Software programmer usually need to solve specific task, not worlds problems. If you go too generalized you will need 10x, 100x or 1000x more amount of time and code.
Look at Big tech, this is what they are doing, they employ thousands workers that write millions of lines of code every day, only to make it work for every case in a world. And still can't compete with specialized solution.
> Software programmer usually need to solve specific task, not worlds problems. If you go too generalized you will need 10x, 100x or 1000x more amount of time and code.
Yes, I accept this is true, but your earlier claim was much more specific: that using dependencies at all makes things worse. I gave you a specific example (GUI libraries) but you completely ignored it. How does your 0-dependencies theory survive an encounter with that basic example?
No, but if your GUI involves displaying text in multiple languages (i.e., virtually everything), you now need to become an expert in text rendering (which implies a significant breadth of knowledge in linguistics, graphics programming, constraint solving systems [for things like word wrapping], etc).
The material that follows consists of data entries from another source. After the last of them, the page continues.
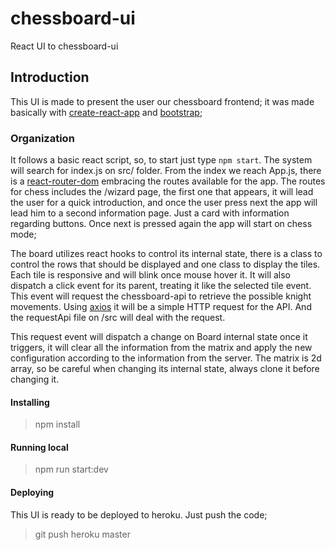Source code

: # chessboard-ui

React UI to chessboard-ui

## Introduction

This UI is made to present the user our chessboard frontend; it was made basically with [create-react-app](https://github.com/facebook/create-react-app) and [bootstrap](https://getbootstrap.com/);

### Organization

It follows a basic react script, so, to start just type `npm start`. The system will search for index.js on src/ folder. From the index we reach App.js, there is a [react-router-dom](https://www.npmjs.com/package/react-router-dom) embracing the routes available for the app. The routes for chess includes the /wizard page, the first one that appears, it will lead the user for a quick introduction, and once the user press next the app will lead him to a second information page. Just a card with information regarding buttons. Once next is pressed again the app will start on chess mode;

The board utilizes react hooks to control its internal state, there is a class to control the rows that should be displayed and one class to display the tiles. Each tile is responsive and will blink once mouse hover it. It will also  dispatch a click event for its parent, treating it like the selected tile event. This event will request the chessboard-api to retrieve the possible knight movements. Using [axios](https://github.com/axios/axios) it will be a simple HTTP request for the API. And the requestApi file on /src will deal with the request.

This request event will dispatch a change on Board internal state once it triggers, it will clear all the information from the matrix and apply the new configuration according to the information from the server. The matrix is 2d array, so be careful when changing its internal state, always clone it before changing it.

#### Installing

> npm install

#### Running local

> npm run start:dev

#### Deploying

This UI is ready to be deployed to heroku. Just push the code;
> git push heroku master

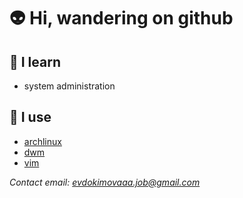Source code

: # **👽️ Hi, wandering on github**

## **👀 I learn**

- system administration

## **💚 I use**

- [archlinux](https://archlinux.org)
- [dwm](https://dwm.suckless.orghttps://suckless.org/)
- [vim](https://www.vim.org/)

*Contact email: evdokimovaaa.job@gmail.com*
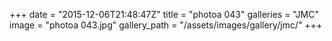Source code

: +++
date = "2015-12-06T21:48:47Z"
title = "photoa 043"
galleries = "JMC"
image = "photoa 043.jpg"
gallery_path = "/assets/images/gallery/jmc/"
+++
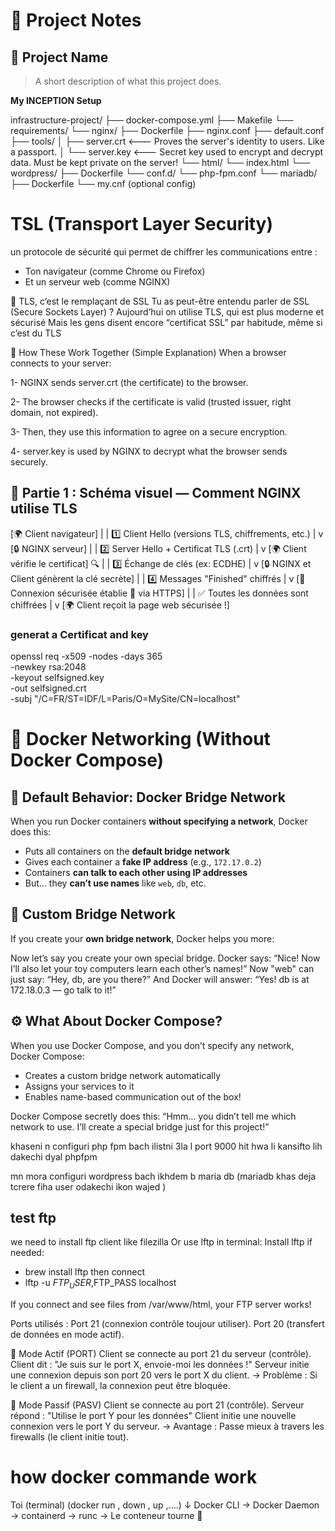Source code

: # 📘 Project Notes

## 🧩 Project Name
> A short description of what this project does.

**My INCEPTION Setup**

infrastructure-project/
├── docker-compose.yml
├── Makefile
└── requirements/
    └── nginx/
        ├── Dockerfile
        ├── nginx.conf
        ├── default.conf
        ├── tools/
        │   ├── server.crt <--- Proves the server's identity to users. Like a passport.
        │   └── server.key <--- Secret key used to encrypt and decrypt data. Must be kept private on the server!
        └── html/
            └── index.html
	└── wordpress/
        ├── Dockerfile
        └── conf.d/
            └── php-fpm.conf
	└── mariadb/
        ├── Dockerfile
        └── my.cnf   (optional config)


# TSL (Transport Layer Security)

un protocole de sécurité qui permet de chiffrer les communications entre :

* Ton navigateur (comme Chrome ou Firefox)
* Et un serveur web (comme NGINX)

🔑 TLS, c’est le remplaçant de SSL
Tu as peut-être entendu parler de SSL (Secure Sockets Layer) ?
Aujourd’hui on utilise TLS, qui est plus moderne et sécurisé Mais les gens disent encore “certificat SSL” par habitude, même si c’est du TLS 

🔄 How These Work Together (Simple Explanation)
When a browser connects to your server:

1- NGINX sends server.crt (the certificate) to the browser.

2- The browser checks if the certificate is valid (trusted issuer, right domain, not expired).

3- Then, they use this information to agree on a secure encryption.

4- server.key is used by NGINX to decrypt what the browser sends securely.

## 🧭 Partie 1 : Schéma visuel — Comment NGINX utilise TLS

[🌍 Client navigateur]
     |
     | 1️⃣ Client Hello (versions TLS, chiffrements, etc.)
     |
     v
[🔒 NGINX serveur]
     |
     | 2️⃣ Server Hello + Certificat TLS (.crt)
     |
     v
[🌍 Client vérifie le certificat] 🔍
     |
     | 3️⃣ Échange de clés (ex: ECDHE)
     |
     v
[🔒 NGINX et Client génèrent la clé secrète]
     |
     | 4️⃣ Messages "Finished" chiffrés
     |
     v
[🔐 Connexion sécurisée établie 🔁 via HTTPS]
     |
     | ✅ Toutes les données sont chiffrées
     |
     v
[🌍 Client reçoit la page web sécurisée !]

### generat a Certificat and key

openssl req -x509 -nodes -days 365 \
  -newkey rsa:2048 \
  -keyout selfsigned.key \
  -out selfsigned.crt \
  -subj "/C=FR/ST=IDF/L=Paris/O=MySite/CN=localhost"


# 🛜 Docker Networking (Without Docker Compose)

## 🧩 Default Behavior: Docker Bridge Network

When you run Docker containers **without specifying a network**, Docker does this:

- Puts all containers on the **default bridge network**
- Gives each container a **fake IP address** (e.g., `172.17.0.2`)
- Containers **can talk to each other using IP addresses**
- But... they **can’t use names** like `web`, `db`, etc.


## 🧠 Custom Bridge Network

If you create your **own bridge network**, Docker helps you more:

Now let’s say you create your own special bridge.
Docker says:
“Nice! Now I’ll also let your toy computers learn each other’s names!”
Now "web" can just say:
“Hey, db, are you there?”
And Docker will answer:
“Yes! db is at 172.18.0.3 — go talk to it!”


## ⚙️ What About Docker Compose?

When you use Docker Compose, and you don’t specify any network, Docker Compose:
 - Creates a custom bridge network automatically
 - Assigns your services to it
 - Enables name-based communication out of the box!

Docker Compose secretly does this:
“Hmm... you didn’t tell me which network to use. I’ll create a special bridge just for this project!”


khaseni n configuri php fpm bach ilistni 3la l port 9000 hit hwa li kansifto lih dakechi dyal phpfpm 



mn mora configuri wordpress bach ikhdem b maria db (mariadb khas deja tcrere fiha user odakechi ikon wajed )


## test ftp 

we need to install ftp client like filezilla 
Or use lftp in terminal: Install lftp if needed:
 - brew install lftp
then  connect
 - lftp -u $FTP_USER,$FTP_PASS localhost

If you connect and see files from /var/www/html, your FTP server works!

Ports utilisés :
Port 21 (connexion contrôle toujour utiliser).
Port 20 (transfert de données en mode actif).

🔹 Mode Actif (PORT)
Client se connecte au port 21 du serveur (contrôle).
Client dit : "Je suis sur le port X, envoie-moi les données !"
Serveur initie une connexion depuis son port 20 vers le port X du client.
→ Problème : Si le client a un firewall, la connexion peut être bloquée.

🔹 Mode Passif (PASV)
Client se connecte au port 21 (contrôle).
Serveur répond : "Utilise le port Y pour les données"
Client initie une nouvelle connexion vers le port Y du serveur.
→ Avantage : Passe mieux à travers les firewalls (le client initie tout).


# how docker commande work 
Toi (terminal) (docker run , down , up ,....)
    ↓
Docker CLI → Docker Daemon → containerd → runc → Le conteneur tourne 🎉




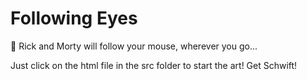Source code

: # Following Eyes

👀 Rick and Morty will follow your mouse, wherever you go...

Just click on the html file in the src folder to start the art! Get Schwift! 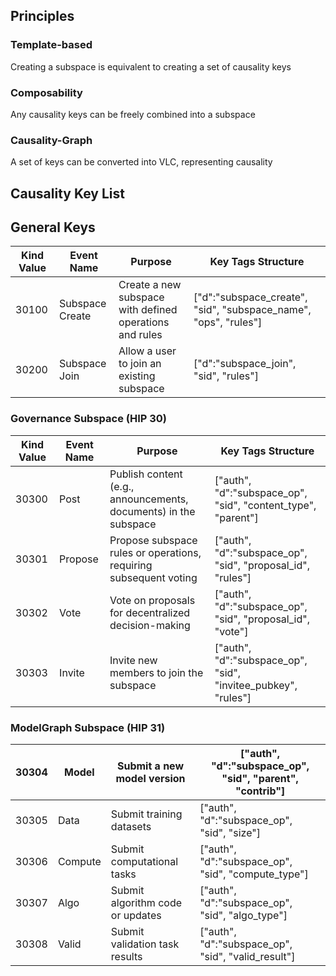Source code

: ## **Principles**

### Template-based

Creating a subspace is equivalent to creating a set of causality keys

### Composability

Any causality keys can be freely combined into a subspace

### Causality-Graph

A set of keys can be converted into VLC, representing causality

## Causality Key List

## General Keys

| Kind Value | Event Name | Purpose | Key Tags Structure |
| --- | --- | --- | --- |
| 30100 | Subspace Create | Create a new subspace with defined operations and rules | ["d":"subspace_create", "sid", "subspace_name", "ops", "rules"] |
| 30200 | Subspace Join | Allow a user to join an existing subspace | ["d":"subspace_join", "sid", "rules"] |

### Governance Subspace (HIP 30)

| Kind Value | Event Name | Purpose | Key Tags Structure |
| --- | --- | --- | --- |
| 30300 | Post | Publish content (e.g., announcements, documents) in the subspace | ["auth", "d":"subspace_op", "sid", "content_type", "parent"] |
| 30301 | Propose | Propose subspace rules or operations, requiring subsequent voting | ["auth", "d":"subspace_op", "sid", "proposal_id", "rules"] |
| 30302 | Vote | Vote on proposals for decentralized decision-making | ["auth", "d":"subspace_op", "sid", "proposal_id", "vote"] |
| 30303 | Invite | Invite new members to join the subspace | ["auth", "d":"subspace_op", "sid", "invitee_pubkey", "rules"] |

### ModelGraph Subspace (HIP 31)

| 30304 | Model | Submit a new model version | ["auth", "d":"subspace_op", "sid", "parent", "contrib"] |
| --- | --- | --- | --- |
| 30305 | Data | Submit training datasets | ["auth", "d":"subspace_op", "sid", "size"] |
| 30306 | Compute | Submit computational tasks | ["auth", "d":"subspace_op", "sid", "compute_type"] |
| 30307 | Algo | Submit algorithm code or updates | ["auth", "d":"subspace_op", "sid", "algo_type"] |
| 30308 | Valid | Submit validation task results | ["auth", "d":"subspace_op", "sid", "valid_result"] |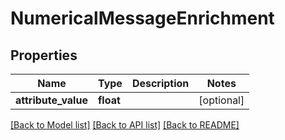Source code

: # NumericalMessageEnrichment

## Properties
Name | Type | Description | Notes
------------ | ------------- | ------------- | -------------
**attribute_value** | **float** |  | [optional] 

[[Back to Model list]](../README.md#documentation-for-models) [[Back to API list]](../README.md#documentation-for-api-endpoints) [[Back to README]](../README.md)

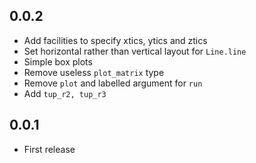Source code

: ## 0.0.2
- Add facilities to specify xtics, ytics and ztics
- Set horizontal rather than vertical layout for `Line.line`
- Simple box plots
- Remove useless `plot_matrix` type
- Remove `plot` and labelled argument for `run`
- Add `tup_r2, tup_r3`

## 0.0.1
- First release
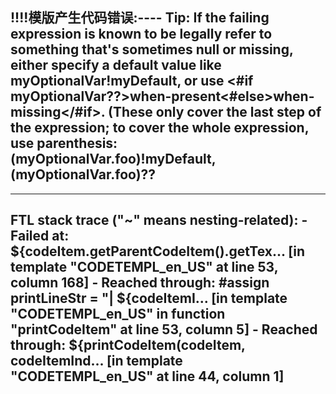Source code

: !!!!模版产生代码错误:----
Tip: If the failing expression is known to be legally refer to something that's sometimes null or missing, either specify a default value like myOptionalVar!myDefault, or use <#if myOptionalVar??>when-present<#else>when-missing</#if>. (These only cover the last step of the expression; to cover the whole expression, use parenthesis: (myOptionalVar.foo)!myDefault, (myOptionalVar.foo)??
----

----
FTL stack trace ("~" means nesting-related):
	- Failed at: ${codeItem.getParentCodeItem().getTex...  [in template "CODETEMPL_en_US" at line 53, column 168]
	- Reached through: #assign printLineStr = "| ${codeItemI...  [in template "CODETEMPL_en_US" in function "printCodeItem" at line 53, column 5]
	- Reached through: ${printCodeItem(codeItem, codeItemInd...  [in template "CODETEMPL_en_US" at line 44, column 1]
----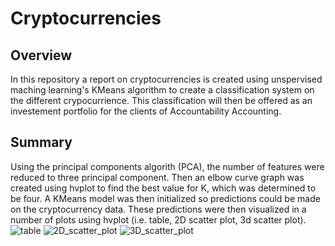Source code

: # Cryptocurrencies

## Overview 

In this repository a report on cryptocurrencies is created using unspervised maching learning's KMeans algorithm to create a classification system on the different crypocurrience. This classification will then be offered as an investement portfolio for the clients of Accountability Accounting. 

## Summary 

Using the principal components algorith (PCA), the number of features were reduced to three principal component. Then an elbow curve graph was created using hvplot to find the best value for K, which was determined to be four. A KMeans model was then initialized so predictions could be made on the cryptocurrency data. These predictions were then visualized in a number of plots using hvplot (i.e. table, 2D scatter plot, 3d scatter plot). 
![table]()
![2D_scatter_plot]()
![3D_scatter_plot]()
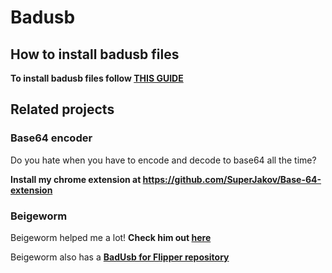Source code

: # Badusb
## How to install badusb files

**To install badusb files follow [THIS GUIDE](/How2Install.pdf)**

## Related projects

### Base64 encoder

Do you hate when you have to encode and decode to base64 all the time?

**Install my chrome extension at https://github.com/SuperJakov/Base-64-extension**

### Beigeworm

Beigeworm helped me a lot! **Check him out [here](https://github.com/beigeworm)**

Beigeworm also has a [**BadUsb for Flipper repository**](https://github.com/beigeworm/BadUSB-Files-For-FlipperZero)

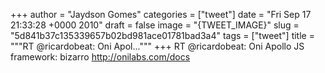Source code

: 
+++
author = "Jaydson Gomes"
categories = ["tweet"]
date = "Fri Sep 17 21:33:28 +0000 2010"
draft = false
image = "{TWEET_IMAGE}"
slug = "5d841b37c135339657b02bd981ace01781bad3a4"
tags = ["tweet"]
title = """RT @ricardobeat: Oni Apol..."""
+++
RT @ricardobeat: Oni Apollo JS framework: bizarro http://onilabs.com/docs
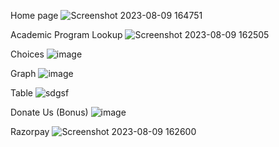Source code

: Home page
![Screenshot 2023-08-09 164751](https://github.com/ArushiMadhesiya/my_jossa/assets/66735497/505676a8-5fcb-4718-8f1e-f15f598e5523)

Academic Program Lookup
![Screenshot 2023-08-09 162505](https://github.com/ArushiMadhesiya/my_jossa/assets/66735497/4e2ae9ff-3fe0-4fdc-8370-8ae1d9d46036)

Choices
![image](https://github.com/ArushiMadhesiya/my_jossa/assets/66735497/c7a8b020-1802-4382-97b8-e7bd59c29bf8)

Graph
![image](https://github.com/ArushiMadhesiya/my_jossa/assets/66735497/84b02b1e-0a63-47ca-b435-3875a260469a)

Table
![sdgsf](https://github.com/ArushiMadhesiya/my_jossa/assets/66735497/4fc53cb5-74d5-4c4f-8c98-b635e64e1ba7)

Donate Us (Bonus)
![image](https://github.com/ArushiMadhesiya/my_jossa/assets/66735497/721fc71c-db62-4d85-9f0d-d77691f67376)

Razorpay
![Screenshot 2023-08-09 162600](https://github.com/ArushiMadhesiya/my_jossa/assets/66735497/1e07d32f-7308-4714-aeab-2cbc798d4ff9)






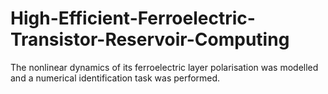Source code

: # High-Efficient-Ferroelectric-Transistor-Reservoir-Computing
The nonlinear dynamics of its ferroelectric layer polarisation was modelled and a numerical identification task was performed.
Except KISS is subjective, as are most things. Please don't take this the wrong way, but anyone who touts any one, true "religion" in sw development I have learned to take with 6 grains of salt. There is no one magic way or solution. Everything is trade offs and I've learned this over the last 30 years through trying every new magic elixir that was going to "save us all".
That said, most sw projects are determined by business need. I can't think of a single one I've ever written that hasn't needed dependencies or would have been viable had I not used some. Going to a theory level, there is no reason to think the stdlib is magically immune to the issues of a very popular dependency either. Shun absolutes and make the correct trade offs based on your business goals.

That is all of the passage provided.